Archive for March, 2011

Progress report

Sunday, March 20th, 2011

It’s been a staggered effort with unseasonal wet – very wet – weather putting a stop to building several times over the past 2 weeks.

The rain is not all bad, the huge planting effort we made this time last year is clearly evident in the woodlot with many of those trees now over a metre tall and growing strong. We now have half of the power room walls in place and were going to pour another layer yesterday when another rain system set in and washed out the rest of the day.

Good news is all the bugs are looking to be worked out of the mould system. The major issue we have left is the vegetable oil when left for more than a day is going tacky and causing the skin of the poured blocks to come away when the moulds are stripped down.
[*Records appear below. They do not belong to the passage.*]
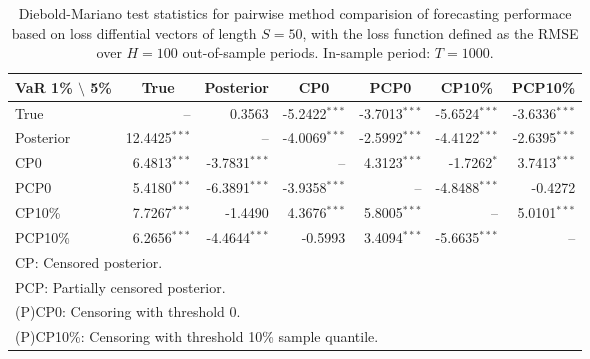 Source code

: { \renewcommand{\arraystretch}{1.2} 
\begin{table} 
\center 
\begin{tabular}{l | rrr rrr} 
VaR 1\% $\setminus$ 5\% & \multicolumn{1}{c}{True} & \multicolumn{1}{c}{Posterior} & \multicolumn{1}{c}{CP0} & \multicolumn{1}{c}{PCP0} & \multicolumn{1}{c}{CP10\%} & \multicolumn{1}{c}{PCP10\%} \\ \hline 
True &    --\phantom{$^{***}$} & 0.3563\phantom{$^{***}$} & -5.2422$^{***}$ & -3.7013$^{***}$ & -5.6524$^{***}$ & -3.6336$^{***}$  \\ 
Posterior & 12.4425$^{***}$ &    --\phantom{$^{***}$} & -4.0069$^{***}$ & -2.5992$^{***}$ & -4.4122$^{***}$ & -2.6395$^{***}$  \\ 
CP0 & 6.4813$^{***}$ & -3.7831$^{***}$ &    --\phantom{$^{***}$} & 4.3123$^{***}$ & -1.7262$^{*}$\phantom{$^{**}$} & 3.7413$^{***}$  \\ 
PCP0 & 5.4180$^{***}$ & -6.3891$^{***}$ & -3.9358$^{***}$ &    --\phantom{$^{***}$} & -4.8488$^{***}$ & -0.4272\phantom{$^{***}$}  \\ 
CP10\% & 7.7267$^{***}$ & -1.4490\phantom{$^{***}$} & 4.3676$^{***}$ & 5.8005$^{***}$ &    --\phantom{$^{***}$} & 5.0101$^{***}$  \\ 
PCP10\% & 6.2656$^{***}$ & -4.4644$^{***}$ & -0.5993\phantom{$^{***}$} & 3.4094$^{***}$ & -5.6635$^{***}$ &    --\phantom{$^{***}$}  \\ 
\hline 
\multicolumn{7}{l}{\footnotesize{CP: Censored posterior.}}  \\ 
\multicolumn{7}{l}{\footnotesize{PCP: Partially censored posterior.}} \\ 
\multicolumn{7}{l}{\footnotesize{(P)CP0: Censoring with threshold 0.}} \\ 
\multicolumn{7}{l}{\footnotesize{(P)CP10\%: Censoring with threshold 10\% sample quantile.}}  \\ 
\end{tabular}
 \caption{Diebold-Mariano test statistics for  pairwise method comparision of forecasting performace based on loss diffential vectors of length $S = 50$, with the loss function defined as the RMSE over $H=100$ out-of-sample periods. In-sample period: $T = 1000$.} 
\label{tab:arch1_DM_T_1000}  
\end{table}
}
We are trialling the next layer with motor oil, which is thicker and “slicker” than the veg oil and will hopefully allow a clean release of the shutters from the set blocks.

A secondary issue is with filling the voids as subsequent layers are poured. These are shrinking considerably with minor cracking, and while consistent they do not “look right”. There should be enough depth to be able to apply a render coat in these areas and for consistency sake I’ll do the lot with one batch once the walls are up.

Photos to come this week. We literally have been carrying so much stuff in the truck and trailer to store in the neighbours’ sheds it’s come down to camera or food/water for the remaining space.

Update on costs

Sunday, March 20th, 2011

United Fasteners sold me some 100mm high tensile m10 bolts – $146.90

Total project spend is now at $287,907.04
House only is now $73,954.54
Cost per square metre is now $256.79

Technique refined

Wednesday, March 2nd, 2011

It’s taken a while with sickness and weather interfering with the schedule somewhat. One thing has become apparent and that is I need to leave the blocks set for 2 days before removing the molds. Overnight temps on the block are close to freezing already and this is slowing the cure of the earthen concrete.

Here are some shots of the dried blocks. You can see the cracking has developed in those that were too wet (first photo), however those that were not showing any cracking have not developed any so far. The look of the blocks with the defects as in the third pic are growing on me, I’m thinking so long as the finish is consistent it won’t matter if they are all dead flat or have those airpockets dispersed across the faces. When I pour the second layer I will attempt to fill some of these holes and see how that looks once set so we can fill any pockets that are too large and visually unappealing.

Being remote has its’ own issues, and as you can see from my trailer the amount of tooling and materials you need to carry is staggering. Second pic shows the shutters set to do the second layer. The third highlights again how being well prepared saves the day as I need to rethread this nut clogged with weld dags.

Last two shots show the void clamps and how they are used to allow filling of the gaps between the blocks.